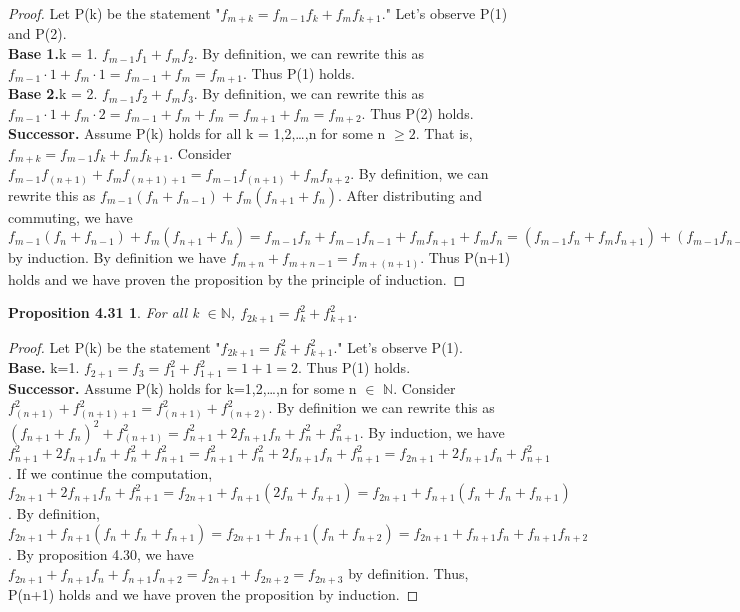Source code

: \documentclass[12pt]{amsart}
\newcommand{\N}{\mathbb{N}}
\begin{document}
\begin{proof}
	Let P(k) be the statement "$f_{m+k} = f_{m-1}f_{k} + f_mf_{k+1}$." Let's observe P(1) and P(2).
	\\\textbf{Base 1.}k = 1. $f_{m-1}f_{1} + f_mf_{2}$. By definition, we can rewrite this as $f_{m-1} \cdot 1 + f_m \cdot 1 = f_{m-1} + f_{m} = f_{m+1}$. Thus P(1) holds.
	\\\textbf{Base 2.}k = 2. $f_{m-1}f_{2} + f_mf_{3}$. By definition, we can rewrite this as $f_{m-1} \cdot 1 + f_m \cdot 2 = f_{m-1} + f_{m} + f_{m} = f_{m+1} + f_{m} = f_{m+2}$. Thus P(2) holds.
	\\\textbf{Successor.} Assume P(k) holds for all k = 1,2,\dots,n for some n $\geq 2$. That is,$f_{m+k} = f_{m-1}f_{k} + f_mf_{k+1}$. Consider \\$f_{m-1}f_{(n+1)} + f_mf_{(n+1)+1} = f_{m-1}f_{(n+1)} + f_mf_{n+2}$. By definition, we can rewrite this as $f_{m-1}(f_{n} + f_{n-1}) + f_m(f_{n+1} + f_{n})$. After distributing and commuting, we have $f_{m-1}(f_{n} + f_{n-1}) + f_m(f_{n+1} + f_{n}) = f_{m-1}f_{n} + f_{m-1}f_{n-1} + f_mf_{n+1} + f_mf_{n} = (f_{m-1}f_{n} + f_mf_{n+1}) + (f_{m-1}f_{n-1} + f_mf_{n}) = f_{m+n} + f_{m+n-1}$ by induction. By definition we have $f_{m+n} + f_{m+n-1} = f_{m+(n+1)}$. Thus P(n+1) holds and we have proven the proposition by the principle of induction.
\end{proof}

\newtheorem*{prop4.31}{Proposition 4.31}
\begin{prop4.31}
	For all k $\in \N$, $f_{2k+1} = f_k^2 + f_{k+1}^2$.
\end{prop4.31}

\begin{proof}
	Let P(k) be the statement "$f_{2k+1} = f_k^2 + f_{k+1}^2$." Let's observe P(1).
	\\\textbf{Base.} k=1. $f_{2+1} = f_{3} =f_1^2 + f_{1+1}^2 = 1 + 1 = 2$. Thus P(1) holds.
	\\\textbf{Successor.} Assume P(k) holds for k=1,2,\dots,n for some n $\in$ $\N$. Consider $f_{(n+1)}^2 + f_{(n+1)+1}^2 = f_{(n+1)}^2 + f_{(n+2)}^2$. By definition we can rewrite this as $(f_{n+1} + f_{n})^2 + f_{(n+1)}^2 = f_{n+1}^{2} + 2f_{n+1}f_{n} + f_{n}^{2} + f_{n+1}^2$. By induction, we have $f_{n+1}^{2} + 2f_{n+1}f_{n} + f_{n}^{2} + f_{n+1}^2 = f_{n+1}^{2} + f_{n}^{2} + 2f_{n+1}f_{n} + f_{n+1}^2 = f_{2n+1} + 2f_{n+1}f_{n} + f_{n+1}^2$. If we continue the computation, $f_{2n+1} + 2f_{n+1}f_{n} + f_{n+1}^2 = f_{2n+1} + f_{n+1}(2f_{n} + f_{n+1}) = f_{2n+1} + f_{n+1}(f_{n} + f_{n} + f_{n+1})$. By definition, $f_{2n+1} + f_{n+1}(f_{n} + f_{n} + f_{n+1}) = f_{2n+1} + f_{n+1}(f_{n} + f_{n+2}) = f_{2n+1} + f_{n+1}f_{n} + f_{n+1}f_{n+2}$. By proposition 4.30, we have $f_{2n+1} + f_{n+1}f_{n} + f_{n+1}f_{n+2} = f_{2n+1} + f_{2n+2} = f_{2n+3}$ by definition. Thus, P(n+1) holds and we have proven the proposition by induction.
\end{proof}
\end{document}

==================================================

• Work to complete:
Your answer must be an exact copy of the records above, with every picture left out.

• Result of the task:
Source code

: \documentclass[12pt]{amsart}
\newcommand{\N}{\mathbb{N}}
\begin{document}
\begin{proof}
	Let P(k) be the statement "$f_{m+k} = f_{m-1}f_{k} + f_mf_{k+1}$." Let's observe P(1) and P(2).
	\\\textbf{Base 1.}k = 1. $f_{m-1}f_{1} + f_mf_{2}$. By definition, we can rewrite this as $f_{m-1} \cdot 1 + f_m \cdot 1 = f_{m-1} + f_{m} = f_{m+1}$. Thus P(1) holds.
	\\\textbf{Base 2.}k = 2. $f_{m-1}f_{2} + f_mf_{3}$. By definition, we can rewrite this as $f_{m-1} \cdot 1 + f_m \cdot 2 = f_{m-1} + f_{m} + f_{m} = f_{m+1} + f_{m} = f_{m+2}$. Thus P(2) holds.
	\\\textbf{Successor.} Assume P(k) holds for all k = 1,2,\dots,n for some n $\geq 2$. That is,$f_{m+k} = f_{m-1}f_{k} + f_mf_{k+1}$. Consider \\$f_{m-1}f_{(n+1)} + f_mf_{(n+1)+1} = f_{m-1}f_{(n+1)} + f_mf_{n+2}$. By definition, we can rewrite this as $f_{m-1}(f_{n} + f_{n-1}) + f_m(f_{n+1} + f_{n})$. After distributing and commuting, we have $f_{m-1}(f_{n} + f_{n-1}) + f_m(f_{n+1} + f_{n}) = f_{m-1}f_{n} + f_{m-1}f_{n-1} + f_mf_{n+1} + f_mf_{n} = (f_{m-1}f_{n} + f_mf_{n+1}) + (f_{m-1}f_{n-1} + f_mf_{n}) = f_{m+n} + f_{m+n-1}$ by induction. By definition we have $f_{m+n} + f_{m+n-1} = f_{m+(n+1)}$. Thus P(n+1) holds and we have proven the proposition by the principle of induction.
\end{proof}

\newtheorem*{prop4.31}{Proposition 4.31}
\begin{prop4.31}
	For all k $\in \N$, $f_{2k+1} = f_k^2 + f_{k+1}^2$.
\end{prop4.31}

\begin{proof}
	Let P(k) be the statement "$f_{2k+1} = f_k^2 + f_{k+1}^2$." Let's observe P(1).
	\\\textbf{Base.} k=1. $f_{2+1} = f_{3} =f_1^2 + f_{1+1}^2 = 1 + 1 = 2$. Thus P(1) holds.
	\\\textbf{Successor.} Assume P(k) holds for k=1,2,\dots,n for some n $\in$ $\N$. Consider $f_{(n+1)}^2 + f_{(n+1)+1}^2 = f_{(n+1)}^2 + f_{(n+2)}^2$. By definition we can rewrite this as $(f_{n+1} + f_{n})^2 + f_{(n+1)}^2 = f_{n+1}^{2} + 2f_{n+1}f_{n} + f_{n}^{2} + f_{n+1}^2$. By induction, we have $f_{n+1}^{2} + 2f_{n+1}f_{n} + f_{n}^{2} + f_{n+1}^2 = f_{n+1}^{2} + f_{n}^{2} + 2f_{n+1}f_{n} + f_{n+1}^2 = f_{2n+1} + 2f_{n+1}f_{n} + f_{n+1}^2$. If we continue the computation, $f_{2n+1} + 2f_{n+1}f_{n} + f_{n+1}^2 = f_{2n+1} + f_{n+1}(2f_{n} + f_{n+1}) = f_{2n+1} + f_{n+1}(f_{n} + f_{n} + f_{n+1})$. By definition, $f_{2n+1} + f_{n+1}(f_{n} + f_{n} + f_{n+1}) = f_{2n+1} + f_{n+1}(f_{n} + f_{n+2}) = f_{2n+1} + f_{n+1}f_{n} + f_{n+1}f_{n+2}$. By proposition 4.30, we have $f_{2n+1} + f_{n+1}f_{n} + f_{n+1}f_{n+2} = f_{2n+1} + f_{2n+2} = f_{2n+3}$ by definition. Thus, P(n+1) holds and we have proven the proposition by induction.
\end{proof}
\end{document}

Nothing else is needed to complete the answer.